Fire Chief Mark Hartwig filed an appeal last week that challenges Santa Barbara County’s decision to award the ambulance services contract to American Medical Response.
A five-person panel evaluated the Santa Barbara County Fire Department and AMR proposals for the contract, which is scheduled to start in 2024, and scored AMR’s higher.
At stake is a multimillion-dollar contract to provide exclusive ambulance services to the entire county, including emergency response and transport and inter-facility transfers.

AMR has been the provider for about 50 years, and this is the first time the county has conducted a public bidding process for the contract.
Hartwig filed a protest of the initial decision, which was denied by the county’s procurement officer.
In response to that denial, he filed an appeal last week.

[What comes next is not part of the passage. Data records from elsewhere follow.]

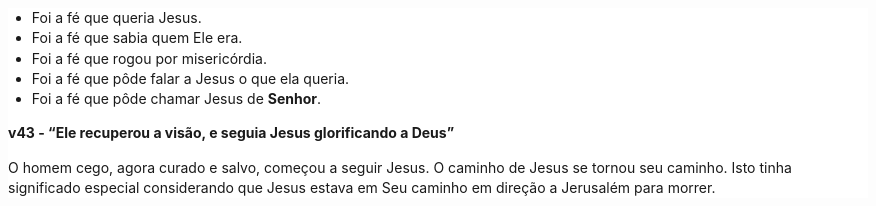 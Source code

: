 - Foi a fé que queria Jesus.
- Foi a fé que sabia quem Ele era.
- Foi a fé que rogou por misericórdia.
- Foi a fé que pôde falar a Jesus o que ela queria.
- Foi a fé que pôde chamar Jesus de **Senhor**.

**v43 - “Ele recuperou a visão, e seguia Jesus glorificando a Deus”**

O homem cego, agora curado e salvo, começou a seguir Jesus. O caminho de Jesus se tornou seu caminho. Isto tinha significado especial considerando que Jesus estava em Seu caminho em direção a Jerusalém para morrer.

“The denial was arbitrary, capricious, entirely lacking in evidentiary/factual support, contrary to established public policy, unlawful, and/or procedurally unfair,” he wrote.
The appeal letter alleges the county’s purchasing agent did not investigate or evaluate some of the protest letter’s allegations.
Hartwig had accused AMR’s proposal of being nonresponsive and containing false and misleading statements. He said the county’s protest denial did not address all of those allegations.
He also said the scoring process didn’t evaluate “fiscal adequacy” of the proposals or the economic benefits to taxpayers, and should have.
“The district’s proposal should have been selected as the winning proposal because it offers terms and conditions that are more advantageous to county than AMR’s proposal, as required to be considered by county code (sections),” he wrote in the appeal letter.
The Public Health Department has said the appeal will be heard by a Protest Resolution Committee, whose members are not disclosed.
“Once that process concludes, the Public Health Department will evaluate the results of the entire protest process to determine the next steps,” Public Health spokeswoman Jackie Ruiz told Noozhawk in November.
Once a provider is chosen, county representatives will enter contract negotiations and eventually present a contract to the Board of Supervisors for approval.
Hartwig’s concerns with the process likely contributed to their decision last month to cut the county’s own consultant out of the protest review process.
Fitch & Associates is helping conduct the request-for-proposals process and contract negotiations with whichever provider is chosen.
The consultant contract did not include the protest or appeal review process, and the board specifically chose not to pay Fitch to work on it.